- EXERCISE MATERIAL -
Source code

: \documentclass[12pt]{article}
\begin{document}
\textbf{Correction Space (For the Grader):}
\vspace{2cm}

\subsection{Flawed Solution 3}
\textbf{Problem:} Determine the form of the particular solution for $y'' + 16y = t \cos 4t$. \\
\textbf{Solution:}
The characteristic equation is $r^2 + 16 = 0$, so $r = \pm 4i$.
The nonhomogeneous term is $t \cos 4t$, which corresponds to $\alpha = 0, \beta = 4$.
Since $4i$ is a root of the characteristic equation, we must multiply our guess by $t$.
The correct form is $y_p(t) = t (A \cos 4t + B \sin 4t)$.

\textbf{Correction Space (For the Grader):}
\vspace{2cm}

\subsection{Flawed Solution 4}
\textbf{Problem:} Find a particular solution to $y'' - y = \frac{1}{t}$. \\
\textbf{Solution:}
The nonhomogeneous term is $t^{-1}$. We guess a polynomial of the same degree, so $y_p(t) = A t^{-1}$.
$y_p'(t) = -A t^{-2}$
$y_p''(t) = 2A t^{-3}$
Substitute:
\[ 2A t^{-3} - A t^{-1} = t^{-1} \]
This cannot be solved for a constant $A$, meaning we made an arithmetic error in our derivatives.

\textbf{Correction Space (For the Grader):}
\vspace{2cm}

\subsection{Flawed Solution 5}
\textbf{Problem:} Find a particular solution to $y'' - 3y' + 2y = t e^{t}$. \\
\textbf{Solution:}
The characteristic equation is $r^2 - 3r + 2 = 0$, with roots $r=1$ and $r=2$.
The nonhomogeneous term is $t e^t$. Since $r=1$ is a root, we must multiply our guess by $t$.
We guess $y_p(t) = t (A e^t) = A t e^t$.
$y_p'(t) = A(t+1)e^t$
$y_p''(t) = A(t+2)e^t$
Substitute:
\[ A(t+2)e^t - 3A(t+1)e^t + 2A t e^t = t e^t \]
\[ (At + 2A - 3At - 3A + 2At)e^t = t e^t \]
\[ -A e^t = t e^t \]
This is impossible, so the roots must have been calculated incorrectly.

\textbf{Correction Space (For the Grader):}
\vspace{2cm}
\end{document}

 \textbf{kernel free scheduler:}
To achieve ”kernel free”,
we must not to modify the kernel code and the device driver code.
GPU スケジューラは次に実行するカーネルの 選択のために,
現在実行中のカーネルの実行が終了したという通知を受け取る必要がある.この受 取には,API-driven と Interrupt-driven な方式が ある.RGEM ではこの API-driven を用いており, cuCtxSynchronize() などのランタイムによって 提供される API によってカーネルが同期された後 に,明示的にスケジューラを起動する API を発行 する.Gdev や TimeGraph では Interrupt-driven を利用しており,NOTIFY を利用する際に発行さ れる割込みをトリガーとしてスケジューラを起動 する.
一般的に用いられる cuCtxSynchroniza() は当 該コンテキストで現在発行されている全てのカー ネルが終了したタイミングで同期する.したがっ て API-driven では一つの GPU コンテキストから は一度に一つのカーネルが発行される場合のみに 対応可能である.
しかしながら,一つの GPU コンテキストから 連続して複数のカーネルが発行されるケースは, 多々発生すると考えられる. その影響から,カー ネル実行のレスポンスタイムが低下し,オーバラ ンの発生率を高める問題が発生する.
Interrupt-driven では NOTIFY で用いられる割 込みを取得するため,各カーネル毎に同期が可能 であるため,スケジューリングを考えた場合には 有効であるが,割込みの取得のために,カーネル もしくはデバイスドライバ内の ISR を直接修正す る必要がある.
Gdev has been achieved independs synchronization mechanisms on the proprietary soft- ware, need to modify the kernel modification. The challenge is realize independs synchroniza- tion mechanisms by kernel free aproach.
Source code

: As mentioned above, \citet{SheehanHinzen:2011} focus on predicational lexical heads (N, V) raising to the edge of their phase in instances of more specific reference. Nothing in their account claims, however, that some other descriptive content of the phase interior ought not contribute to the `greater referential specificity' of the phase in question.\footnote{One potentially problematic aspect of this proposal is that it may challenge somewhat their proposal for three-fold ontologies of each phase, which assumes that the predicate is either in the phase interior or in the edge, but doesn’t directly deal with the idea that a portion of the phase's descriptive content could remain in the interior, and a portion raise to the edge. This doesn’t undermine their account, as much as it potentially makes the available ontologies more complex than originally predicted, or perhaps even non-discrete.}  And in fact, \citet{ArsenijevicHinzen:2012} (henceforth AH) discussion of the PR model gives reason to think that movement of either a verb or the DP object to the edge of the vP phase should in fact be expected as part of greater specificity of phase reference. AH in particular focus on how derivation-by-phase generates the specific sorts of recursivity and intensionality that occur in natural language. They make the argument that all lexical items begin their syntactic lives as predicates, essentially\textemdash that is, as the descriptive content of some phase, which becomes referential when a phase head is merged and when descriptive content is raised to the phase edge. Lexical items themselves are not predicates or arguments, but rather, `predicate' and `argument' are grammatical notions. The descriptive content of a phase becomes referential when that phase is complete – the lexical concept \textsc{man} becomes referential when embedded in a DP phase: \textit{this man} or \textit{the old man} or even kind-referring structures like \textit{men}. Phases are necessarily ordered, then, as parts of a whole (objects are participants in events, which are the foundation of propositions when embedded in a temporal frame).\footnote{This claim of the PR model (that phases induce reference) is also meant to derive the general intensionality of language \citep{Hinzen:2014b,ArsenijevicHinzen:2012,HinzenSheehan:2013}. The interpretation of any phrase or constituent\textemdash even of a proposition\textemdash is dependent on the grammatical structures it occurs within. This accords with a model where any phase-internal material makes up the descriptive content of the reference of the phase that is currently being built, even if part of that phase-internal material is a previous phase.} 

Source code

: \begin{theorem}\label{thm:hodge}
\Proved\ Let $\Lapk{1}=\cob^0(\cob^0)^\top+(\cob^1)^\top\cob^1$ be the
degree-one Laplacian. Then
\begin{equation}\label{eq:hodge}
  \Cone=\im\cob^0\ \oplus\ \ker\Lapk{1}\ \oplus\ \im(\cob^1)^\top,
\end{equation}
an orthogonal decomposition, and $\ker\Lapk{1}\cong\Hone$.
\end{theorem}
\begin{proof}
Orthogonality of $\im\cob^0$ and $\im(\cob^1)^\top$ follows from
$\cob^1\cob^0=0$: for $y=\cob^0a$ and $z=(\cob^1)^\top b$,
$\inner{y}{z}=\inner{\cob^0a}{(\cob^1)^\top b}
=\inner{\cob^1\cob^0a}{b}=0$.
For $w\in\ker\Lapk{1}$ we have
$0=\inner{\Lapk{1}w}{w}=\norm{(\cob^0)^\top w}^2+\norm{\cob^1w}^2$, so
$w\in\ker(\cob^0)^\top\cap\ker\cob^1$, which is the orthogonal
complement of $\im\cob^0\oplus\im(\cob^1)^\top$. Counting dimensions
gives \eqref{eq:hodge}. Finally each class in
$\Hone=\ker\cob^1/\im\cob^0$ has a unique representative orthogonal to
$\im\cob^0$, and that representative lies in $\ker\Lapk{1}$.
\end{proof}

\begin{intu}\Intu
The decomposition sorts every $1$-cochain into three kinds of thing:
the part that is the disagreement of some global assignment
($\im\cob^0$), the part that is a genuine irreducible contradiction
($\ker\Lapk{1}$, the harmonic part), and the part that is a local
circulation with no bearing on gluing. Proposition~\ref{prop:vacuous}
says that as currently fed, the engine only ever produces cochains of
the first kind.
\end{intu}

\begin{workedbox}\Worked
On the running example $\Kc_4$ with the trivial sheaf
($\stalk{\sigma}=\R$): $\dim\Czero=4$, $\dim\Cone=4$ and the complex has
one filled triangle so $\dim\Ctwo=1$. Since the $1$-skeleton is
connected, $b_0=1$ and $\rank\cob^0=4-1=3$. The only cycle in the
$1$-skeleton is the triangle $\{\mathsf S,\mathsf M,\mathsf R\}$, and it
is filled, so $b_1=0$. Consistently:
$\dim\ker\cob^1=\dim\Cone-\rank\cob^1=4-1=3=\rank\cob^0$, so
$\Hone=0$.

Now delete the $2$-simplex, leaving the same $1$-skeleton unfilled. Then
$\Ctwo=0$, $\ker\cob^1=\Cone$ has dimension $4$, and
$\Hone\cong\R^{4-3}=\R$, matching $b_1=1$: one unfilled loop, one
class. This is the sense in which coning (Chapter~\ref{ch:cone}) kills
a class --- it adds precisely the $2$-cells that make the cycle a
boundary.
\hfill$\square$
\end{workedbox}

- YOUR OBJECTIVE -
Nothing before the line holding "the first kind." belongs in the answer. Repeat that line and the rest of the listing exactly.

- ANSWER -
the first kind.
\end{intu}

\begin{workedbox}\Worked
On the running example $\Kc_4$ with the trivial sheaf
($\stalk{\sigma}=\R$): $\dim\Czero=4$, $\dim\Cone=4$ and the complex has
one filled triangle so $\dim\Ctwo=1$. Since the $1$-skeleton is
connected, $b_0=1$ and $\rank\cob^0=4-1=3$. The only cycle in the
$1$-skeleton is the triangle $\{\mathsf S,\mathsf M,\mathsf R\}$, and it
is filled, so $b_1=0$. Consistently:
$\dim\ker\cob^1=\dim\Cone-\rank\cob^1=4-1=3=\rank\cob^0$, so
$\Hone=0$.

Now delete the $2$-simplex, leaving the same $1$-skeleton unfilled. Then
$\Ctwo=0$, $\ker\cob^1=\Cone$ has dimension $4$, and
$\Hone\cong\R^{4-3}=\R$, matching $b_1=1$: one unfilled loop, one
class. This is the sense in which coning (Chapter~\ref{ch:cone}) kills
a class --- it adds precisely the $2$-cells that make the cycle a
boundary.
\hfill$\square$
\end{workedbox}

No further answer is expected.